M. Laframboise connaît très bien la pêche. Il a été guide durant 29 ans. Son expérience lui vient de son père. «Je suis pêcheur, mon père était pêcheur, ainsi que mon grand-père. Ça fait au moins 100 ans que ma famille en fait son gagne-pain, dit-il. Je crois pourtant que les petits commerces de pêche sont appelés à disparaître dans les 10 à 15 prochaines années. Les coûts d’opération sont élevés et les restrictions gouvernementales trop importantes.»

Lors de rencontres des représentants de petits commerces de pêche et du ministère de la Chasse et Pêche lesquels ont lieu assez régulièrement, M. Laframboise remarque qu’il est le plus jeune à y assister bien qu’il ait 53 ans. Ses deux fils ont choisi des carrières différentes et n’ont pas l’intention de suivre son exemple.

«C’est un métier qui requiert de l’expérience. On doit savoir où aller, où les espèces de poisson iront à une saison ou une autre. On doit aussi savoir à quel endroit lancer les filets. Ce n’est pas un métier pour n’importe qui», ajoute M. Laframboise.

Et pourtant, M. Laframboise compte un jour prendre sa retraite. Il y a déjà pensé plus d’une fois. Il ne travaille déjà plus en été. Il laisse son neveu prendre la relève pour lui permettre de s’occuper de sa deuxième carrière. «Il y a neuf ans, je me suis acheté une ferme de 200 acres. J’y élève des bovins de boucherie. À l’est d’Alexandria, je possède une terre de 300 acres où je cultive du foin afin de nourrir mes bêtes. Je ne produis rien d’autre. La production de grandes cultures prendrait trop de mon temps, ce qui nuirait à mes activités commerciales. C’est pourquoi je me suis limité qu’à ça», dit M. Laframboise.

Il ajoute : «Je me suis acheté d’abord un petit troupeau mais je gardais toujours les taures et je vendais les taureaux de surplus.

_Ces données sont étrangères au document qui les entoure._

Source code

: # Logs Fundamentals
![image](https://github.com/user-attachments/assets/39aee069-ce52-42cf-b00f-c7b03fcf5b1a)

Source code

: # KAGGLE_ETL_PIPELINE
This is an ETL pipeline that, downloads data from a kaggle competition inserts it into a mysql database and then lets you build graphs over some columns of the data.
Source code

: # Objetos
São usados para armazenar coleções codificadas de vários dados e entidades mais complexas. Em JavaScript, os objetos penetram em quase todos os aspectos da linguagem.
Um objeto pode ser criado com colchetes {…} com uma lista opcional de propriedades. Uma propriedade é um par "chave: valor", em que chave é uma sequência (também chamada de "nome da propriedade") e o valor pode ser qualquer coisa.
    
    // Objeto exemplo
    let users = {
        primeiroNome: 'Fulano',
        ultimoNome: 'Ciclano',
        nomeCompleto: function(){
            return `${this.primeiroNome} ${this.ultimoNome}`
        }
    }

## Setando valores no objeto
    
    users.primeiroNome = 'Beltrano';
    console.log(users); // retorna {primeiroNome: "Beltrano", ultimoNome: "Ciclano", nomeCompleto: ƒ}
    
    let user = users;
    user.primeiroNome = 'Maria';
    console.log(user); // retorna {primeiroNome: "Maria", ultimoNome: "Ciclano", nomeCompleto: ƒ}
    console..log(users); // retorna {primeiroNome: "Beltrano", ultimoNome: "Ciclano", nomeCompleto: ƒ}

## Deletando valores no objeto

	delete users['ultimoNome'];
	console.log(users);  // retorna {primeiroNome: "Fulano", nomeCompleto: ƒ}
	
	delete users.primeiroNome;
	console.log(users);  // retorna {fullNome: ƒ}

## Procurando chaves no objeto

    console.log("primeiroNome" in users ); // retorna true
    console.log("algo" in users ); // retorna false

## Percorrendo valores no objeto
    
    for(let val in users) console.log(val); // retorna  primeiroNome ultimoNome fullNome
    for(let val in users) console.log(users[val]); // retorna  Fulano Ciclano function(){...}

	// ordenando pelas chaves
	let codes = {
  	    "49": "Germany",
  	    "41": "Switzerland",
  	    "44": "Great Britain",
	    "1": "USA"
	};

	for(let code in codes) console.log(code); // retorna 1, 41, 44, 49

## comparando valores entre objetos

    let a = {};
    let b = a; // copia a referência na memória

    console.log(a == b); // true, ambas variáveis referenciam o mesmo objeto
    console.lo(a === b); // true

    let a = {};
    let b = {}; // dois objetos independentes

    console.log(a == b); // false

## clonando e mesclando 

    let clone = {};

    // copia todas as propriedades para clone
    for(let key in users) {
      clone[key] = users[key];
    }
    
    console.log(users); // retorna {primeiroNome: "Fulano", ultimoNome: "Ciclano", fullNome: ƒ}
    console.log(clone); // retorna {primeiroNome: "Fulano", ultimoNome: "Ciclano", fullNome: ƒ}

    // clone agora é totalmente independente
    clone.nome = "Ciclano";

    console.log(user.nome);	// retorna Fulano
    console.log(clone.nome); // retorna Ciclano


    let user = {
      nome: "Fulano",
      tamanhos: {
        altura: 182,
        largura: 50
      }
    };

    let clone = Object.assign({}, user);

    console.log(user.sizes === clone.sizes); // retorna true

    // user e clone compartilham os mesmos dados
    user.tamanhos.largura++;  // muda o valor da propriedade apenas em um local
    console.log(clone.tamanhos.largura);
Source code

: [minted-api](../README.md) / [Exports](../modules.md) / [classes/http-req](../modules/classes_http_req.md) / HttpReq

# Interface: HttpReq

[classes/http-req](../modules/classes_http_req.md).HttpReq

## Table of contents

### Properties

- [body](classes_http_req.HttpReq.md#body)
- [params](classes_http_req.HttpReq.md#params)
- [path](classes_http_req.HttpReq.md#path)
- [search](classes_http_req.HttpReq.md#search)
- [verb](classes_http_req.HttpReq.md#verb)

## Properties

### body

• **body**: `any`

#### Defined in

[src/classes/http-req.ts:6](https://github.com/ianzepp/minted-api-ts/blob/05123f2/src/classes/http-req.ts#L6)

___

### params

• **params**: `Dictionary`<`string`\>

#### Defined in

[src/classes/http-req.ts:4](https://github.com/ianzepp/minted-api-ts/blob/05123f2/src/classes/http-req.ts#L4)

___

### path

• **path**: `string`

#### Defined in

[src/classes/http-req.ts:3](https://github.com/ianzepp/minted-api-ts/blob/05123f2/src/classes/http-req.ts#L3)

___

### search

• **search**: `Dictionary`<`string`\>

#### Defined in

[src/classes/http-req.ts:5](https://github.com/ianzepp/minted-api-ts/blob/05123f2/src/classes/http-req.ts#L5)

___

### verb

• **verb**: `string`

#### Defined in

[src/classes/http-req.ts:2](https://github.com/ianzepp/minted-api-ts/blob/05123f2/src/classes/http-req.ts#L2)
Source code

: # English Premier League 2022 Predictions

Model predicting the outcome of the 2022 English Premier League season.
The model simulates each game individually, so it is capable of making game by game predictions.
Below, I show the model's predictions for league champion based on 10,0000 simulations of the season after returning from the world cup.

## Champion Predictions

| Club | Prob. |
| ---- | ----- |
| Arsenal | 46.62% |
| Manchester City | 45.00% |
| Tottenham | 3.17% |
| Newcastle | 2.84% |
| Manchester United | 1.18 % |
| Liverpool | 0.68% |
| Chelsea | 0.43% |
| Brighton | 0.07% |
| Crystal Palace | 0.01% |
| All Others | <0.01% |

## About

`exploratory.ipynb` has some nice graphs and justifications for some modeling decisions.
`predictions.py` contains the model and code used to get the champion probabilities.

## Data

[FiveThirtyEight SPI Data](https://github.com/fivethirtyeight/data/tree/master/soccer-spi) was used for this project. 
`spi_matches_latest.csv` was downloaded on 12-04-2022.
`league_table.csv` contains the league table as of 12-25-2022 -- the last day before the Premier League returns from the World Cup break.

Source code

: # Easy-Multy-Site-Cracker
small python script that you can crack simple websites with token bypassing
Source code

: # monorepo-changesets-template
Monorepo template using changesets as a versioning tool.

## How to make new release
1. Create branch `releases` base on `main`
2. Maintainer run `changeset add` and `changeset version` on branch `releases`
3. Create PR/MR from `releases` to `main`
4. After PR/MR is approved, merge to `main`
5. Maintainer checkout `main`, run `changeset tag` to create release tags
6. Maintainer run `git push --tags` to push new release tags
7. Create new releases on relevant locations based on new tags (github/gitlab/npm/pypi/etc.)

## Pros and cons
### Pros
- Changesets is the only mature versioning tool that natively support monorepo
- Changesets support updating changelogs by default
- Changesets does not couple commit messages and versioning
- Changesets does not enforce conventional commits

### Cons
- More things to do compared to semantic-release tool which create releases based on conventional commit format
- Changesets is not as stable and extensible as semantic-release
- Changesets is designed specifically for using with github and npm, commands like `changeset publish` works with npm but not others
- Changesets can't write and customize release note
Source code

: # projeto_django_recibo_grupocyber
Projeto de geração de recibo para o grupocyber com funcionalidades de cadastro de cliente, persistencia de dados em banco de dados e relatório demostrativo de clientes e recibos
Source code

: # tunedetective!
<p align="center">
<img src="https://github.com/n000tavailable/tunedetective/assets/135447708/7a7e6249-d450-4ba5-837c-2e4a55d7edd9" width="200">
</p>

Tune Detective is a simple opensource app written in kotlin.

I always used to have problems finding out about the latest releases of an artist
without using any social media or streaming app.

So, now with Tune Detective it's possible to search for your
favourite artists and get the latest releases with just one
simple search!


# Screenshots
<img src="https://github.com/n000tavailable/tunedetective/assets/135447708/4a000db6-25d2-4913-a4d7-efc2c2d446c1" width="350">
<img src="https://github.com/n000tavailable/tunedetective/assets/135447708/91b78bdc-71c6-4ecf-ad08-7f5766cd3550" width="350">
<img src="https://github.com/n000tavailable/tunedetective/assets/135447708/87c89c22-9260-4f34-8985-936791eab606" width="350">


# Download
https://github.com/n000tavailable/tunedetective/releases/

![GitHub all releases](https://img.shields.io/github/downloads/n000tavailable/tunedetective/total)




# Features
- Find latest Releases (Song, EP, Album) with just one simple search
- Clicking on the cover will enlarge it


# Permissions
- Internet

Mon troupeau compte aujourd’hui 140 têtes. Cette année, j’ai vendu 65 bêtes, parmi lesquelles se trouvaient des taures. Maintenant, je ne veux que maintenir le troupeau à sa grosseur actuelle.»

«Je compte garder la ferme encore 8 ou 10 années. C’est un bon investissement et les bovins peuvent être nourris à n’importe quelle heure du jour ce qui est pratique pour moi.»

Jusqu’au jour où il prendra sa retraite, M. Laframboise exploitera cette grande richesse naturelle et nous approvisionnera en poisson de chez nous.